Since its development in the 1960s, EC technology has steadily grown market share and replaced AC technology in many air movement applications. Due to the substantial energy efficiency improvement in motor technology that EC offers, it is now seen by many OEM product designers as the new standard motor to employ.
Primary motivators for the move from AC to EC are minimum efficiency standards. Rising standards push towards more efficient technology approximately every three years and manufacturers must continue to improve to adhere to these regulations.

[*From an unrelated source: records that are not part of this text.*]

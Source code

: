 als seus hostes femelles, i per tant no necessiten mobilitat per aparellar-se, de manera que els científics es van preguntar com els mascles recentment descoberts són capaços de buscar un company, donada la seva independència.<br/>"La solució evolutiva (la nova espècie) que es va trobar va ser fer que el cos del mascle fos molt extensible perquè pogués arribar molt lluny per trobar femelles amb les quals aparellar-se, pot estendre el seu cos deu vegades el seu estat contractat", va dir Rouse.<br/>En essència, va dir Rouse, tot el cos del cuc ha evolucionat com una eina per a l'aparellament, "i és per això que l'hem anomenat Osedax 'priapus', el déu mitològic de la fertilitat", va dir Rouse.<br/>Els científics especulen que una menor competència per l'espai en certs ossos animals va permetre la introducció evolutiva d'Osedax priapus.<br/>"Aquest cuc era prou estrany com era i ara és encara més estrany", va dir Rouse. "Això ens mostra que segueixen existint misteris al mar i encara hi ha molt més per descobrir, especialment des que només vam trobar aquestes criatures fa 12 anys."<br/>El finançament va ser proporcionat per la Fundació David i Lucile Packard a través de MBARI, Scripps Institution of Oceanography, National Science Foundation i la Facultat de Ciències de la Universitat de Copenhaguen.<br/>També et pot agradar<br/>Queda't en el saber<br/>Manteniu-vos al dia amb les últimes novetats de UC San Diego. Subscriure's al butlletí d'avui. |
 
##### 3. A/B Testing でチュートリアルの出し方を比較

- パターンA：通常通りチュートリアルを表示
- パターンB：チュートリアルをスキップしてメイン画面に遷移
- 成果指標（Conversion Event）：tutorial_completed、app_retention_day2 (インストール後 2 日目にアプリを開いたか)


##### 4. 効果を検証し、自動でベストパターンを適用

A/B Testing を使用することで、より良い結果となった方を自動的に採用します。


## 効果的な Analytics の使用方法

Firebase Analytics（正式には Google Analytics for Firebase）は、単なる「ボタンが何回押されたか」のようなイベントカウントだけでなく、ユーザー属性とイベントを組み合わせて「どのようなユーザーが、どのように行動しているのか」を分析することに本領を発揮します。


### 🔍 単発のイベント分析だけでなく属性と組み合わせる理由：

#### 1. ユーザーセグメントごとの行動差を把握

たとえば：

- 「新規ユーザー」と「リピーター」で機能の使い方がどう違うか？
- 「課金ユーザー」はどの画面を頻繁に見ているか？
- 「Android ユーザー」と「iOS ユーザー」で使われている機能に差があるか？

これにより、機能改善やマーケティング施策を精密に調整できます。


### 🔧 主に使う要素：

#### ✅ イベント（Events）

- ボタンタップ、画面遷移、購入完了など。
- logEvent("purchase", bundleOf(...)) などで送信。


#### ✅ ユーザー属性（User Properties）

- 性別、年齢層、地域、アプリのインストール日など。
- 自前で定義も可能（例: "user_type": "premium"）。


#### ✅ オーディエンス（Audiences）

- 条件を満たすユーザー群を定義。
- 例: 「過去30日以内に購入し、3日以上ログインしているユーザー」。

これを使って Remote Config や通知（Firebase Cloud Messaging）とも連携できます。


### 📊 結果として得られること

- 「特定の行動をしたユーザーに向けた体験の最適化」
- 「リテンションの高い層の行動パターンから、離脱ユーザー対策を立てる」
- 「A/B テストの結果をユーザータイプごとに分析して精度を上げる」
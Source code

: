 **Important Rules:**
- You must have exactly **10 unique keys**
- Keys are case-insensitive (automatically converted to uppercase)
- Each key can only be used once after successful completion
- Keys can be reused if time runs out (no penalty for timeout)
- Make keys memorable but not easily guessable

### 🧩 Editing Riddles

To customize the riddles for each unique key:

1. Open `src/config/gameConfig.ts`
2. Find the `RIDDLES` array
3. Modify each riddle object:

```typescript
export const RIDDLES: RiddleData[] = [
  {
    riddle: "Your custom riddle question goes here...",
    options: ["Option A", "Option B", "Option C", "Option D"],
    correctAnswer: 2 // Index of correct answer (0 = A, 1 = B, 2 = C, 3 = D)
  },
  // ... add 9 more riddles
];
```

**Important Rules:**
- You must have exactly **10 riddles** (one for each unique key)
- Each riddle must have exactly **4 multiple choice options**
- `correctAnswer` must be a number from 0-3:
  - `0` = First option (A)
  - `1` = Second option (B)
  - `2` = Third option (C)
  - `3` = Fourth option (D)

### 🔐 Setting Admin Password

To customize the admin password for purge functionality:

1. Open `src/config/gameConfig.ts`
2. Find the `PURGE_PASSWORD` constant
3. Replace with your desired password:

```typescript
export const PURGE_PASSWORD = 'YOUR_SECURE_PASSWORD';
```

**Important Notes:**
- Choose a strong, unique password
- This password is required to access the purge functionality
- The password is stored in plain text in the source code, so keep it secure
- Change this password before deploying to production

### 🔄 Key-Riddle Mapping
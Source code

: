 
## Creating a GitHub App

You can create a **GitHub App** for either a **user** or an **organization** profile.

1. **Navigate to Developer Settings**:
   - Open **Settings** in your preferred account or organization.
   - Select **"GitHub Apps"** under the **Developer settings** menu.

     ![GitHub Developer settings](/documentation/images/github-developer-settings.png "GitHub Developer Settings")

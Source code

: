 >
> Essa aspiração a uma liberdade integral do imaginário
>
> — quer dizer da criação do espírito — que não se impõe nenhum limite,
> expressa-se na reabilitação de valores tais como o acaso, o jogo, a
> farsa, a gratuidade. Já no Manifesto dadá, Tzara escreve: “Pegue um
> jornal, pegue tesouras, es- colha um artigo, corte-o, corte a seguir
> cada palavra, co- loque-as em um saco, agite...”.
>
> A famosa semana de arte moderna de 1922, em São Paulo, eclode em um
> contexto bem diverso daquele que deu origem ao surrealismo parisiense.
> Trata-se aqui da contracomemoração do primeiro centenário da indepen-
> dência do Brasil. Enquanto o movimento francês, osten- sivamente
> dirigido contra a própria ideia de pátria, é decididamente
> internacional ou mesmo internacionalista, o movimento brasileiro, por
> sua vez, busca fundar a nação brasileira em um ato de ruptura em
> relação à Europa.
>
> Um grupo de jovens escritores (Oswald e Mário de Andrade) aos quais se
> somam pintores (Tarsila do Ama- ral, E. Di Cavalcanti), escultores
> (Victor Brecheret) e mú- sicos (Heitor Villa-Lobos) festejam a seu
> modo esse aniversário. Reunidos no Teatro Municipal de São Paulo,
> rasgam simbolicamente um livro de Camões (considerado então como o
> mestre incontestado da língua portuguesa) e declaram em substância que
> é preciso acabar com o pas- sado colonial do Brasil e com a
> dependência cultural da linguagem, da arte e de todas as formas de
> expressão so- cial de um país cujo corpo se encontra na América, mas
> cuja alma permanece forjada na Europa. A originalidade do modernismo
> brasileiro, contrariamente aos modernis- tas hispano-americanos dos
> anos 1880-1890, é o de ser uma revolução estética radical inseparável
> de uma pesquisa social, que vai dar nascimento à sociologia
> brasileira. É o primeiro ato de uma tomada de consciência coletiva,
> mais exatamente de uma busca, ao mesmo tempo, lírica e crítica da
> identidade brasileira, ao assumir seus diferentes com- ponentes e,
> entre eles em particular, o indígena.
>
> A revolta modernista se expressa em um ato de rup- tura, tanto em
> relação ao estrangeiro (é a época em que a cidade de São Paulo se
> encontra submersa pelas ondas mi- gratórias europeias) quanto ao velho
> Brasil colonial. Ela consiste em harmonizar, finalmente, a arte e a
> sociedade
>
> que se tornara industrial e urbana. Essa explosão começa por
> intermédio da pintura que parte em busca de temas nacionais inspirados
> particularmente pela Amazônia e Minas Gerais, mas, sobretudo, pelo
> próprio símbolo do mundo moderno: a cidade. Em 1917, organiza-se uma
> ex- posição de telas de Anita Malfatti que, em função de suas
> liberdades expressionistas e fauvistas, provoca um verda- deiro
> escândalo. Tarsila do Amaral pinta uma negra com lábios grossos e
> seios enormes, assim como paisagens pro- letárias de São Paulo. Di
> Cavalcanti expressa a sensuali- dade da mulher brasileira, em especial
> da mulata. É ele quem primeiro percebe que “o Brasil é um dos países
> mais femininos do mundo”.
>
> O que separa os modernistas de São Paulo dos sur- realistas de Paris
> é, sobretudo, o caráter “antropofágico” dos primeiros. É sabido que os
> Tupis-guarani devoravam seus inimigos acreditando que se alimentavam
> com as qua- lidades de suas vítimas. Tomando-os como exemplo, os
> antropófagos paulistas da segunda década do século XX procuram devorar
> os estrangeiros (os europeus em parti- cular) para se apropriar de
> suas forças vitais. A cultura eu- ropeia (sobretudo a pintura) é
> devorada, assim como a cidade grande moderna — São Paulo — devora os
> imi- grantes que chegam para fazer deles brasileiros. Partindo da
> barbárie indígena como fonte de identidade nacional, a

Electronically Commutated technology combines AC and DC voltages. In HVAC applications, this is fundamentally a fan with a brushless DC motor that amalgamates the best of both technologies. The motor uses DC voltage and permanent magnets within the motor windings, but with an AC supply. DC motors have an inherently low power consumption and much less motor slip when compared to their AC counterparts but if used in an AC application, the power needs converting AC to DC. This requires using a bulky, inefficient transformer. Whereas, the EC motor incorporates voltage transformation within the electronic section of the motor. The non-rotating part of the motor is extended to make room for an electronic PCB which includes power transformation AC to DC much the same process as within a motor drive or inverter, as well as the controls.
An EC motor is also extremely useful when supply voltages are not always standard, slightly higher or lower than normal voltages can be accepted by the motor electronics, the voltages then go through a rectifier which provides the correct supply to the motor, high or low voltage the motor nominal performance remains the same.
All the features of the external rotor motor are kept, including compact assembly, easy speed controllability, efficiency and airflow characteristics.
EC motors deliver very high efficiency even at low speeds due to the reduction in motor slippage they also have excellent control using analogue or digital control 0-10vDC, pulse width modulation or Modbus. They are simple to connect, individually preconfigured, compact in design and have a high power density. The implementation of additional functions (e.g. volumetric flow and pressure control) is also possible. Main benefits include:
With minimum efficiency regulations expected to rise every few years, manufacturers must continue to develop EC technology or, indeed, a new branch of motor technology to keep pace with regulations and market expectations. However, it should be remembered that cost is a key factor in the choices faced by procurers and will determine the success of any new technology.
Developments need to be cost-competitive as well as providing efficiency gains to build market share or replace old technology. Furthermore, the new demands of Industry 4.0 should not be overlooked and so a focus on synergising motor technology with automation and data exchange should be adopted.